Repeat each line of the data exactly as written.

====== Input material ======

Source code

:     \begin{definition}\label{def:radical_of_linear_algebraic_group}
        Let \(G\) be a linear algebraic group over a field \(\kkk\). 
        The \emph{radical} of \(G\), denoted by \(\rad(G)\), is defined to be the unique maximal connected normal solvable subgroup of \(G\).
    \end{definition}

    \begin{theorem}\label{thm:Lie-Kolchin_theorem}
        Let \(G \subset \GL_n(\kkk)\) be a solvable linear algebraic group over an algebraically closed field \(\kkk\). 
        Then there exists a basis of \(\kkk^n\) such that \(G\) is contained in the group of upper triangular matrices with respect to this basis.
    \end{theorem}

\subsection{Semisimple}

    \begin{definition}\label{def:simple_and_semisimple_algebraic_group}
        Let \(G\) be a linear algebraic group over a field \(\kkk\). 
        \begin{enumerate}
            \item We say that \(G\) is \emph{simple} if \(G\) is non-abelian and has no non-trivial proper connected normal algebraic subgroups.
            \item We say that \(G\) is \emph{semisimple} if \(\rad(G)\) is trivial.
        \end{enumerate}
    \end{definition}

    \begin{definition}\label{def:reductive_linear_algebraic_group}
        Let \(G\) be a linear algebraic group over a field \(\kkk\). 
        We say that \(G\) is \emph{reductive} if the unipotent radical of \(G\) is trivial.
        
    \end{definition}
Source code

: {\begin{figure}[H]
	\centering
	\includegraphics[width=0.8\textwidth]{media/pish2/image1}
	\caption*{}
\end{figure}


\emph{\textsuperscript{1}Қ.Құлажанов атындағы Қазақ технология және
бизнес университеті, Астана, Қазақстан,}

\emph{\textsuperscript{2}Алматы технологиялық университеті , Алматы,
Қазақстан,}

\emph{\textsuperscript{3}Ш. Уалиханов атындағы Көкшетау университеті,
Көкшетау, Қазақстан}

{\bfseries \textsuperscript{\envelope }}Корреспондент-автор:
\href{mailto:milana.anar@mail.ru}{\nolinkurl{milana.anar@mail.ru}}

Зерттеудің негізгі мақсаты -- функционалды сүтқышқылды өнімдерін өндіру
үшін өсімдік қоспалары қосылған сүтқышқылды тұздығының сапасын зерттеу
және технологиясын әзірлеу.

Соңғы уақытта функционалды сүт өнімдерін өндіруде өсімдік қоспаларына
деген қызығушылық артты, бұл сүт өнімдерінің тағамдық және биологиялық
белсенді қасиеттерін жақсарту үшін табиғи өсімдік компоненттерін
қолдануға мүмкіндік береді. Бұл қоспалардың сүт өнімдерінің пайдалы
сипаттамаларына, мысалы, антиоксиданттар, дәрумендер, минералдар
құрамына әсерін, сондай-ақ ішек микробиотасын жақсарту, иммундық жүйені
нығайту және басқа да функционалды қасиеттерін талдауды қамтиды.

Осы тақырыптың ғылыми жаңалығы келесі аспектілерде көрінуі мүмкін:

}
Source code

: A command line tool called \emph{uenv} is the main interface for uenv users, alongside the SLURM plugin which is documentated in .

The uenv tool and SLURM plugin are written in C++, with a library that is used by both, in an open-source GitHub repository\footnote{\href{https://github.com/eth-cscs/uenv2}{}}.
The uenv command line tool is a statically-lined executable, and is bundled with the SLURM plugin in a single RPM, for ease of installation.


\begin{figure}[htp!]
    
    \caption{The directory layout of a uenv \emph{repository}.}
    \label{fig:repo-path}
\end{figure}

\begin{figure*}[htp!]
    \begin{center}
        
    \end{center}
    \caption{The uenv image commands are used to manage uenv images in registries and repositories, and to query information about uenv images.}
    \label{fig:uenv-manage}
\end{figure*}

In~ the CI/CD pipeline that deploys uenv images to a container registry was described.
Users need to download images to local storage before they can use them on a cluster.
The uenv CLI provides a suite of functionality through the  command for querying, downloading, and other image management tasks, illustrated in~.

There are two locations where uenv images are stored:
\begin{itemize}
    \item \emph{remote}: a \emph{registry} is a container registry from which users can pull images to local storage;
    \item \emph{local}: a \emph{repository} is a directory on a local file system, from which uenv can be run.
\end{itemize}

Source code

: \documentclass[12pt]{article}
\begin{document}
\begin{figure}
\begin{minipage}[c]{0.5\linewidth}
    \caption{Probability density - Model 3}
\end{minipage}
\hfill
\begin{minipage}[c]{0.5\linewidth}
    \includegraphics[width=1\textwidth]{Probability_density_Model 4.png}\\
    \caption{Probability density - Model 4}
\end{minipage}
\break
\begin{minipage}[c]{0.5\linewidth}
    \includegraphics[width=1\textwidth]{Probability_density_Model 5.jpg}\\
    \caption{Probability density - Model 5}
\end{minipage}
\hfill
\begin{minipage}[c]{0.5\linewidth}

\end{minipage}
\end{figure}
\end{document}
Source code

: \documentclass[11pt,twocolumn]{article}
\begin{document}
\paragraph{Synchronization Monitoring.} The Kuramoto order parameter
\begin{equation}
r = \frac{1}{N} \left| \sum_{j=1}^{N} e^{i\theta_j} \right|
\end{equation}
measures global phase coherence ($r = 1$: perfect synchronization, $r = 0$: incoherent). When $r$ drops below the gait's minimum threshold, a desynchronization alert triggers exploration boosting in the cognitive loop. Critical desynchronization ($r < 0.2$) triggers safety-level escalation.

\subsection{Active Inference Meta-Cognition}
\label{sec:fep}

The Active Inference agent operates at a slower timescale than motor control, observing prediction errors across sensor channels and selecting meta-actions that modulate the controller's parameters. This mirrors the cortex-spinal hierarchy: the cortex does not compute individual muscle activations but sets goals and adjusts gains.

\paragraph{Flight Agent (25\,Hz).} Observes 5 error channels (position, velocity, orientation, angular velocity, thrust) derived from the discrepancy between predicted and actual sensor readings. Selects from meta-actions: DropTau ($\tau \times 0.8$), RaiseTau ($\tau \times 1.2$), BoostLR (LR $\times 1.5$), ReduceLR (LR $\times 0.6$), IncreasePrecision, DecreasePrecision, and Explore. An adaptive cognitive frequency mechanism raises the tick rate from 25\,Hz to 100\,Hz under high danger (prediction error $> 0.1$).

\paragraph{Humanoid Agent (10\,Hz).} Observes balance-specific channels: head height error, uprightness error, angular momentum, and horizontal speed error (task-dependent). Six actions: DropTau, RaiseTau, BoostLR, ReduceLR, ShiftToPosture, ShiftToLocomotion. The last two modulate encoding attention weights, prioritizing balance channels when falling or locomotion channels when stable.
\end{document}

======

- Solution for this exercise -
Source code

:     \begin{definition}\label{def:radical_of_linear_algebraic_group}
        Let \(G\) be a linear algebraic group over a field \(\kkk\). 
        The \emph{radical} of \(G\), denoted by \(\rad(G)\), is defined to be the unique maximal connected normal solvable subgroup of \(G\).
    \end{definition}

    \begin{theorem}\label{thm:Lie-Kolchin_theorem}
        Let \(G \subset \GL_n(\kkk)\) be a solvable linear algebraic group over an algebraically closed field \(\kkk\). 
        Then there exists a basis of \(\kkk^n\) such that \(G\) is contained in the group of upper triangular matrices with respect to this basis.
    \end{theorem}

\subsection{Semisimple}

    \begin{definition}\label{def:simple_and_semisimple_algebraic_group}
        Let \(G\) be a linear algebraic group over a field \(\kkk\). 
        \begin{enumerate}
            \item We say that \(G\) is \emph{simple} if \(G\) is non-abelian and has no non-trivial proper connected normal algebraic subgroups.
            \item We say that \(G\) is \emph{semisimple} if \(\rad(G)\) is trivial.
        \end{enumerate}
    \end{definition}

    \begin{definition}\label{def:reductive_linear_algebraic_group}
        Let \(G\) be a linear algebraic group over a field \(\kkk\). 
        We say that \(G\) is \emph{reductive} if the unipotent radical of \(G\) is trivial.
        
    \end{definition}
Source code

: {\begin{figure}[H]
	\centering
	\includegraphics[width=0.8\textwidth]{media/pish2/image1}
	\caption*{}
\end{figure}


\emph{\textsuperscript{1}Қ.Құлажанов атындағы Қазақ технология және
бизнес университеті, Астана, Қазақстан,}

\emph{\textsuperscript{2}Алматы технологиялық университеті , Алматы,
Қазақстан,}

\emph{\textsuperscript{3}Ш. Уалиханов атындағы Көкшетау университеті,
Көкшетау, Қазақстан}

{\bfseries \textsuperscript{\envelope }}Корреспондент-автор:
\href{mailto:milana.anar@mail.ru}{\nolinkurl{milana.anar@mail.ru}}

Зерттеудің негізгі мақсаты -- функционалды сүтқышқылды өнімдерін өндіру
үшін өсімдік қоспалары қосылған сүтқышқылды тұздығының сапасын зерттеу
және технологиясын әзірлеу.

Соңғы уақытта функционалды сүт өнімдерін өндіруде өсімдік қоспаларына
деген қызығушылық артты, бұл сүт өнімдерінің тағамдық және биологиялық
белсенді қасиеттерін жақсарту үшін табиғи өсімдік компоненттерін
қолдануға мүмкіндік береді. Бұл қоспалардың сүт өнімдерінің пайдалы
сипаттамаларына, мысалы, антиоксиданттар, дәрумендер, минералдар
құрамына әсерін, сондай-ақ ішек микробиотасын жақсарту, иммундық жүйені
нығайту және басқа да функционалды қасиеттерін талдауды қамтиды.

Осы тақырыптың ғылыми жаңалығы келесі аспектілерде көрінуі мүмкін:

}
Source code

: A command line tool called \emph{uenv} is the main interface for uenv users, alongside the SLURM plugin which is documentated in .

The uenv tool and SLURM plugin are written in C++, with a library that is used by both, in an open-source GitHub repository\footnote{\href{https://github.com/eth-cscs/uenv2}{}}.
The uenv command line tool is a statically-lined executable, and is bundled with the SLURM plugin in a single RPM, for ease of installation.


\begin{figure}[htp!]
    
    \caption{The directory layout of a uenv \emph{repository}.}
    \label{fig:repo-path}
\end{figure}

\begin{figure*}[htp!]
    \begin{center}
        
    \end{center}
    \caption{The uenv image commands are used to manage uenv images in registries and repositories, and to query information about uenv images.}
    \label{fig:uenv-manage}
\end{figure*}

In~ the CI/CD pipeline that deploys uenv images to a container registry was described.
Users need to download images to local storage before they can use them on a cluster.
The uenv CLI provides a suite of functionality through the  command for querying, downloading, and other image management tasks, illustrated in~.

There are two locations where uenv images are stored:
\begin{itemize}
    \item \emph{remote}: a \emph{registry} is a container registry from which users can pull images to local storage;
    \item \emph{local}: a \emph{repository} is a directory on a local file system, from which uenv can be run.
\end{itemize}

Source code

: \documentclass[12pt]{article}
\begin{document}
\begin{figure}
\begin{minipage}[c]{0.5\linewidth}
    \caption{Probability density - Model 3}
\end{minipage}
\hfill
\begin{minipage}[c]{0.5\linewidth}
    \includegraphics[width=1\textwidth]{Probability_density_Model 4.png}\\
    \caption{Probability density - Model 4}
\end{minipage}
\break
\begin{minipage}[c]{0.5\linewidth}
    \includegraphics[width=1\textwidth]{Probability_density_Model 5.jpg}\\
    \caption{Probability density - Model 5}
\end{minipage}
\hfill
\begin{minipage}[c]{0.5\linewidth}

\end{minipage}
\end{figure}
\end{document}
Source code

: \documentclass[11pt,twocolumn]{article}
\begin{document}
\paragraph{Synchronization Monitoring.} The Kuramoto order parameter
\begin{equation}
r = \frac{1}{N} \left| \sum_{j=1}^{N} e^{i\theta_j} \right|
\end{equation}
measures global phase coherence ($r = 1$: perfect synchronization, $r = 0$: incoherent). When $r$ drops below the gait's minimum threshold, a desynchronization alert triggers exploration boosting in the cognitive loop. Critical desynchronization ($r < 0.2$) triggers safety-level escalation.

\subsection{Active Inference Meta-Cognition}
\label{sec:fep}

The Active Inference agent operates at a slower timescale than motor control, observing prediction errors across sensor channels and selecting meta-actions that modulate the controller's parameters. This mirrors the cortex-spinal hierarchy: the cortex does not compute individual muscle activations but sets goals and adjusts gains.

\paragraph{Flight Agent (25\,Hz).} Observes 5 error channels (position, velocity, orientation, angular velocity, thrust) derived from the discrepancy between predicted and actual sensor readings. Selects from meta-actions: DropTau ($\tau \times 0.8$), RaiseTau ($\tau \times 1.2$), BoostLR (LR $\times 1.5$), ReduceLR (LR $\times 0.6$), IncreasePrecision, DecreasePrecision, and Explore. An adaptive cognitive frequency mechanism raises the tick rate from 25\,Hz to 100\,Hz under high danger (prediction error $> 0.1$).

\paragraph{Humanoid Agent (10\,Hz).} Observes balance-specific channels: head height error, uprightness error, angular momentum, and horizontal speed error (task-dependent). Six actions: DropTau, RaiseTau, BoostLR, ReduceLR, ShiftToPosture, ShiftToLocomotion. The last two modulate encoding attention weights, prioritizing balance channels when falling or locomotion channels when stable.
\end{document}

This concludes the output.